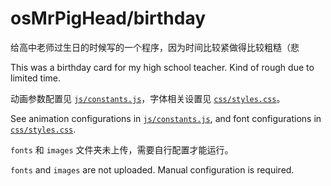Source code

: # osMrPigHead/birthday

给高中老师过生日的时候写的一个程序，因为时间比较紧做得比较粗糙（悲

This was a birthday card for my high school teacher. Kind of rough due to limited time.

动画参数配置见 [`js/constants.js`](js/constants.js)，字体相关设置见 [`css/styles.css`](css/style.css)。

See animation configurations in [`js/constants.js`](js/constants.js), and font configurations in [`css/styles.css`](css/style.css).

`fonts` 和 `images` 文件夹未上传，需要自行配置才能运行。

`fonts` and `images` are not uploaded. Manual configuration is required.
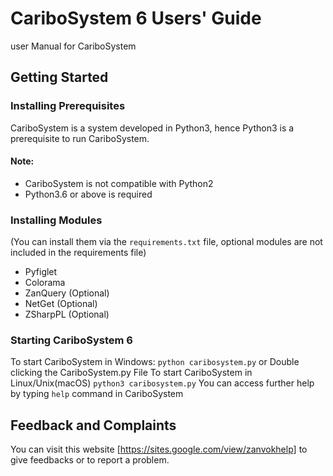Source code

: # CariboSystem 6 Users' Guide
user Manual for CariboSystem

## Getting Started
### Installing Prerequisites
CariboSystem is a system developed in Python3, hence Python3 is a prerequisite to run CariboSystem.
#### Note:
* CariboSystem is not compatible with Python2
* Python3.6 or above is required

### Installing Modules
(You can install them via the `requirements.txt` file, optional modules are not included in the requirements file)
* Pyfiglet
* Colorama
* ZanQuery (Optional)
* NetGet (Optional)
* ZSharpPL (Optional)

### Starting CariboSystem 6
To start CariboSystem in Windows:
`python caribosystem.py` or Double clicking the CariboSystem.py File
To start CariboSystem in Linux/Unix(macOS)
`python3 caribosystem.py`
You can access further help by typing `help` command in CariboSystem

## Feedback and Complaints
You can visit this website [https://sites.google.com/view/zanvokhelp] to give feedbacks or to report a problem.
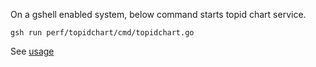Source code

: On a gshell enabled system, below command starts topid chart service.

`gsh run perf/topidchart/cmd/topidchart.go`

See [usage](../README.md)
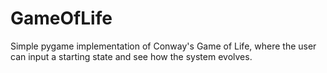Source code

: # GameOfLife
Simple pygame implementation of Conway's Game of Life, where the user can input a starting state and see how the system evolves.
------------------------------------------------------------
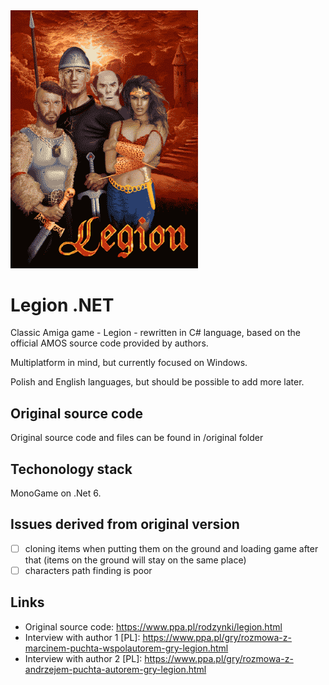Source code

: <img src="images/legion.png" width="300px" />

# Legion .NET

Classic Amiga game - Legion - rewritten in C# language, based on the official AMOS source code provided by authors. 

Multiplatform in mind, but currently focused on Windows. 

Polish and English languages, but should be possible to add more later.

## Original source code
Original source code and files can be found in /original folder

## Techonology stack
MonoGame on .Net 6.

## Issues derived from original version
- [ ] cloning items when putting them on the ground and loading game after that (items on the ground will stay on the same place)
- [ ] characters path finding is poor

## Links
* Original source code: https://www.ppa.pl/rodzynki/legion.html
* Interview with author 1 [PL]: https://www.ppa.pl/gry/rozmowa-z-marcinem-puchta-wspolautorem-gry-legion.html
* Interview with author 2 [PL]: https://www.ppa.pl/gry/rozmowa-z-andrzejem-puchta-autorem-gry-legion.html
------------------------------------------------------------
The problem: From the material above, tally every line that includes the word "html" and state the count only.

Output of the task: 3